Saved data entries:
*** Begin section ***
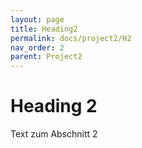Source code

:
 ```yaml
---
layout: page
title: Heading2
permalink: docs/project2/H2
nav_order: 2
parent: Project2
---
```



# Heading 2

Text zum Abschnitt 2

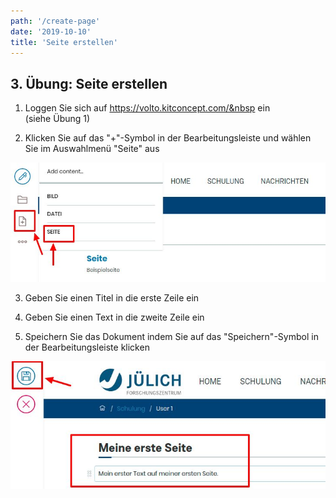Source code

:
 ```yaml
---
path: '/create-page'
date: '2019-10-10'
title: 'Seite erstellen'
---
```


## 3. Übung: Seite erstellen

1. Loggen Sie sich auf https://volto.kitconcept.com/&nbsp ein <br/> (siehe Übung 1) <br/>

2) Klicken Sie auf das "+"-Symbol in der Bearbeitungsleiste und wählen Sie im Auswahlmenü "Seite" aus

![createpage](createpage.png)

3. Geben Sie einen Titel in die erste Zeile ein

4. Geben Sie einen Text in die zweite Zeile ein

5. Speichern Sie das Dokument indem Sie auf das "Speichern"-Symbol in der Bearbeitungsleiste klicken

![savepage](savepage.png)
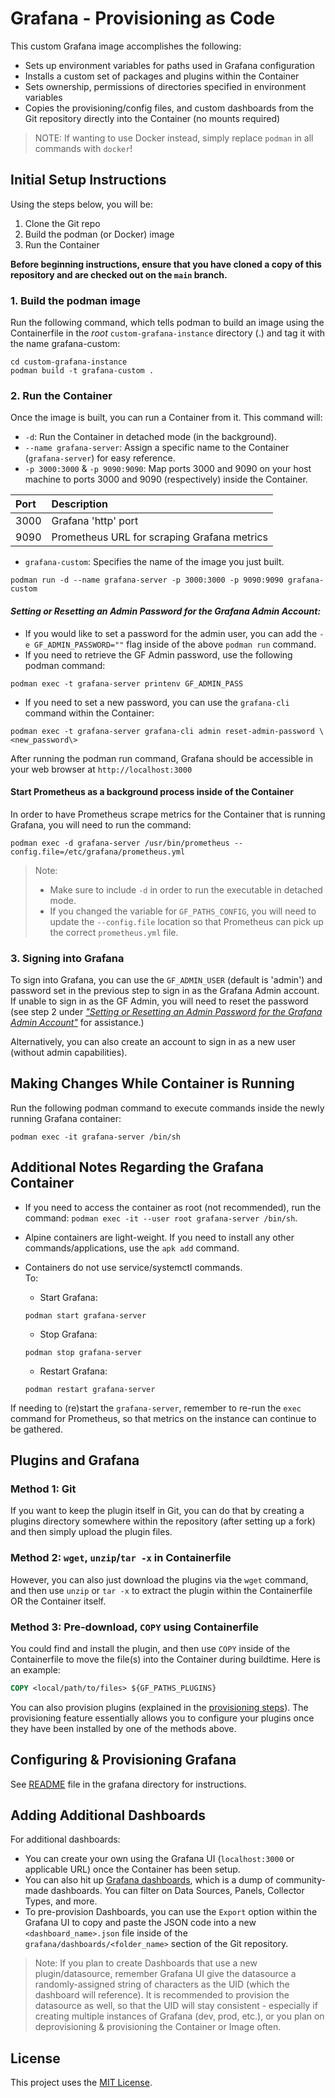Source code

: # Grafana - Provisioning as Code
This custom Grafana image accomplishes the following:
- Sets up environment variables for paths used in Grafana configuration
- Installs a custom set of packages and plugins within the Container
- Sets ownership, permissions of directories specified in environment variables
- Copies the provisioning/config files, and custom dashboards from the Git repository directly into the Container (no mounts required)

> NOTE: If wanting to use Docker instead, simply replace `podman` in all commands with `docker`!

## Initial Setup Instructions
Using the steps below, you will be:
1. Clone the Git repo
2. Build the podman (or Docker) image
3. Run the Container

**Before beginning instructions, ensure that you have cloned a copy of this repository and are checked out on the `main` branch.**

### 1. Build the podman image
Run the following command, which tells podman to build an image using the Containerfile in the _root_ `custom-grafana-instance` directory (.) and tag it with the name grafana-custom:

```shell
cd custom-grafana-instance
podman build -t grafana-custom .
```

### 2. Run the Container
Once the image is built, you can run a Container from it. This command will:

- `-d`: Run the Container in detached mode (in the background).
- `--name grafana-server`: Assign a specific name to the Container (`grafana-server`) for easy reference.
- `-p 3000:3000` & `-p 9090:9090`: Map ports 3000 and 9090 on your host machine to ports 3000 and 9090 (respectively) inside the Container.

| Port | Description                                 |
|:-----|:--------------------------------------------|
| 3000 | Grafana 'http' port                         |
| 9090 | Prometheus URL for scraping Grafana metrics |

- `grafana-custom`: Specifies the name of the image you just built.

```shell
podman run -d --name grafana-server -p 3000:3000 -p 9090:9090 grafana-custom
```

#### _Setting or Resetting an Admin Password for the Grafana Admin Account:_

- If you would like to set a password for the admin user, you can add the `-e GF_ADMIN_PASSWORD=""` flag inside of the above `podman run` command. 
- If you need to retrieve the GF Admin password, use the following podman command:
```shell
podman exec -t grafana-server printenv GF_ADMIN_PASS
```
- If you need to set a new password, you can use the `grafana-cli` command within the Container:
```shell
podman exec -t grafana-server grafana-cli admin reset-admin-password \<new_password\>
```

After running the podman run command, Grafana should be accessible in your web browser at `http://localhost:3000`

#### Start Prometheus as a background process inside of the Container

In order to have Prometheus scrape metrics for the Container that is running Grafana, you will need to run the command:
```shell
podman exec -d grafana-server /usr/bin/prometheus --config.file=/etc/grafana/prometheus.yml
```
> Note:
> - Make sure to include `-d` in order to run the executable in detached mode.
> - If you changed the variable for `GF_PATHS_CONFIG`, you will need to update the `--config.file` location so that Prometheus can pick up the correct `prometheus.yml` file.

### 3. Signing into Grafana
To sign into Grafana, you can use the `GF_ADMIN_USER` (default is 'admin') and password set in the previous step to sign in as the Grafana Admin account. If unable to sign in as the GF Admin, you will need to reset the password (see step 2 under [_"Setting or Resetting an Admin Password for the Grafana Admin Account"_](#setting-or-resetting-an-admin-password-for-the-grafana-admin-account) for assistance.)

Alternatively, you can also create an account to sign in as a new user (without admin capabilities).

## Making Changes While Container is Running
Run the following podman command to execute commands inside the newly running Grafana container:

```shell
podman exec -it grafana-server /bin/sh
```

## Additional Notes Regarding the Grafana Container
- If you need to access the container as root (not recommended), run the command: `podman exec -it --user root grafana-server /bin/sh`.

- Alpine containers are light-weight. If you need to install any other commands/applications, use the `apk add` command.

- Containers do not use service/systemctl commands. <br>
  To:
    * Start Grafana: 
    ```shell
    podman start grafana-server
    ```
    * Stop Grafana: 
    ```shell
    podman stop grafana-server
    ```
    * Restart Grafana: 
    ```shell
    podman restart grafana-server
    ```
If needing to (re)start the `grafana-server`, remember to re-run the `exec` command for Prometheus, so that metrics on the instance can continue to be gathered.

## Plugins and Grafana

### Method 1: Git
If you want to keep the plugin itself in Git, you can do that by creating a plugins directory somewhere within the repository (after setting up a fork) and then simply upload the plugin files.

### Method 2: `wget`, `unzip`/`tar -x` in Containerfile
However, you can also just download the plugins via the `wget` command, and then use `unzip` or `tar -x` to extract the plugin within the Containerfile OR the Container itself.

### Method 3: Pre-download, `COPY` using Containerfile
You could find and install the plugin, and then use `COPY` inside of the Containerfile to move the file(s) into the Container during buildtime. Here is an example:
```dockerfile
COPY <local/path/to/files> ${GF_PATHS_PLUGINS}
```

You can also provision plugins (explained in the [provisioning steps](grafana/README.md#provisioning-grafana)). The provisioning feature essentially allows you to configure your plugins once they have been installed by one of the methods above.

## Configuring & Provisioning Grafana

See [README](grafana/README.md) file in the grafana directory for instructions.

## Adding Additional Dashboards

For additional dashboards:
- You can create your own using the Grafana UI (`localhost:3000` or applicable URL) once the Container has been setup.
- You can also hit up [Grafana dashboards](https://grafana.com/grafana/dashboards/), which is a dump of community-made dashboards. You can filter on Data Sources, Panels, Collector Types, and more.
- To pre-provision Dashboards, you can use the `Export` option within the Grafana UI to copy and paste the JSON code into a new `<dashboard_name>.json` file inside of the `grafana/dashboards/<folder_name>` section of the Git repository.

> Note: If you plan to create Dashboards that use a new plugin/datasource, remember Grafana UI give the datasource a randomly-assigned string of characters as the UID (which the dashboard will reference). It is recommended to provision the datasource as well, so that the UID will stay consistent - especially if creating multiple instances of Grafana (dev, prod, etc.), or you plan on deprovisioning & provisioning the Container or Image often.

## License
This project uses the [MIT License](./LICENSE).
*** End section ***
EXERCISE GOAL - Begin at the first line of the records. Print every line through the one containing "This custom Grafana" exactly, but skip the pictures.

RESULT OF THE EXERCISE -
Source code

:
 ```yaml
---
layout: page
title: Heading2
permalink: docs/project2/H2
nav_order: 2
parent: Project2
---
```



# Heading 2

Text zum Abschnitt 2

Source code

:
 ```yaml
---
path: '/create-page'
date: '2019-10-10'
title: 'Seite erstellen'
---
```


## 3. Übung: Seite erstellen

1. Loggen Sie sich auf https://volto.kitconcept.com/&nbsp ein <br/> (siehe Übung 1) <br/>

2) Klicken Sie auf das "+"-Symbol in der Bearbeitungsleiste und wählen Sie im Auswahlmenü "Seite" aus

![createpage](createpage.png)

3. Geben Sie einen Titel in die erste Zeile ein

4. Geben Sie einen Text in die zweite Zeile ein

5. Speichern Sie das Dokument indem Sie auf das "Speichern"-Symbol in der Bearbeitungsleiste klicken

![savepage](savepage.png)
Source code

: # Grafana - Provisioning as Code
This custom Grafana image accomplishes the following:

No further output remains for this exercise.